Querido José Luis - Alfa y Omega

Una llamada me sorprendía estos días. Un buen amigo de la calle ha aparecido muerto arropado por el frío, las hojas, los cartones y algún paquete de vino. Peregrino de la vida, caminante de piel macerada por el sol, con ojillos sonrientes y cicatrices en el alma. Capaz de ir hasta Roma andando, con la valentía del que nada tiene porque todo lo posee, enamorado de los perros y de los niños. Entraba en el templo a rezar o a calentarse, al final viene a ser lo mismo, cerrar los ojos para encontrar algo o a alguien que prenda tu interior. Cargando con su mochila, una mochila con lo esencial: algo de ropa, sus medicinas, una Biblia, algunos papeles… Fiel a los cafés con sus amigos, a las conversaciones sin reloj, a los abrazos verdaderos. Cabezota, muy cabezota, y muy suyo: le costaba aceptar a los diferentes, siendo él tan especial y tan diferente.

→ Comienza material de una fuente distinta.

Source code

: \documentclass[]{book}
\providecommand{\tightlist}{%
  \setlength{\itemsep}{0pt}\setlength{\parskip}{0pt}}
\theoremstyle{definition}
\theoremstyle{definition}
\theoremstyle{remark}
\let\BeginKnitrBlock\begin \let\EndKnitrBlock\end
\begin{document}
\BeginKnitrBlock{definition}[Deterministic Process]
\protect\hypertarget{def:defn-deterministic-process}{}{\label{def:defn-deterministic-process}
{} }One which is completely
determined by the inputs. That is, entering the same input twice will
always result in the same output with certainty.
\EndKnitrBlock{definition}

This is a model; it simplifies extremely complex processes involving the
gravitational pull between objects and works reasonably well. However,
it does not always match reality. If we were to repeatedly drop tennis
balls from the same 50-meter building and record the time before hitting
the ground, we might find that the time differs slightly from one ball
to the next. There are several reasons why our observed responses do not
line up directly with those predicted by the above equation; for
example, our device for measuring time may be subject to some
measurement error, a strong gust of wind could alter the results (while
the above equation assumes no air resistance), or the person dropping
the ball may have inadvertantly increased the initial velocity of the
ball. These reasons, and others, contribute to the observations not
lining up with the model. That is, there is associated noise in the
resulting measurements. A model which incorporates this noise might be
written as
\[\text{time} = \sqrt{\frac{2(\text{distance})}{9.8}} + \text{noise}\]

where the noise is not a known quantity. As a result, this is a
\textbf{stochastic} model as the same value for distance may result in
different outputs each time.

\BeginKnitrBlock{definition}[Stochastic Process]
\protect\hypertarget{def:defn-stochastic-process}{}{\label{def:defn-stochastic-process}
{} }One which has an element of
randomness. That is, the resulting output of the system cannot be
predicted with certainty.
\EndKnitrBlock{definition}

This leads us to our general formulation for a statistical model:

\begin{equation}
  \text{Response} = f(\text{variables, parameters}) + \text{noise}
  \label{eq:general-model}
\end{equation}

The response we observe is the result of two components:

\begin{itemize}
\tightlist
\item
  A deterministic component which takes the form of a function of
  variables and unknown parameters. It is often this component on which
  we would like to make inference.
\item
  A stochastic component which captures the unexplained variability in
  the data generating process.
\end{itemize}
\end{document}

A José Luis le gustaba trabajar, sentirse útil; tan pronto te limpiaba el patio como te pintaba una casa o te organizaba el jardín. Hay quien tiene flores entre sus dedos y pétalos de colores en su corazón. Su mayor pecado era no cuidarse apenas. Hacía poco caso a su cuerpo, poco caso a los médicos, poco caso a los compañeros de camino que se preocupaban por él. Por eso no temía a la muerte pero sí a la soledad y a la tristeza. El día que recibió el Bautismo, la Comunión y la Confirmación fue discreto, como sus pasos, y festivo, como una boda gitana. Aprendía los cantos para alabar, para bendecir, para pedir perdón, para decir a Dios secretos al oído. Dando tumbos: de la finca al parque; del parque al albergue; del albergue al hospital; del hospital al videoclub; del videoclub a la casa parroquial; de la casa parroquial a la calle. Peregrino de la ciudad y de los caminos. Sediento de vino y de abrazos. Buscador de santuarios en los que poder dormir y, a lo mejor, rezar. Querido amigo, seguro que este último camino será ligero y hermoso, saltando entre las nubes y las estrellas, sin el peso de tu mochila ni de tus cicatrices, con tus ojillos sonrientes y tus brazos bien abiertos, al encuentro del abrazo del buen Dios.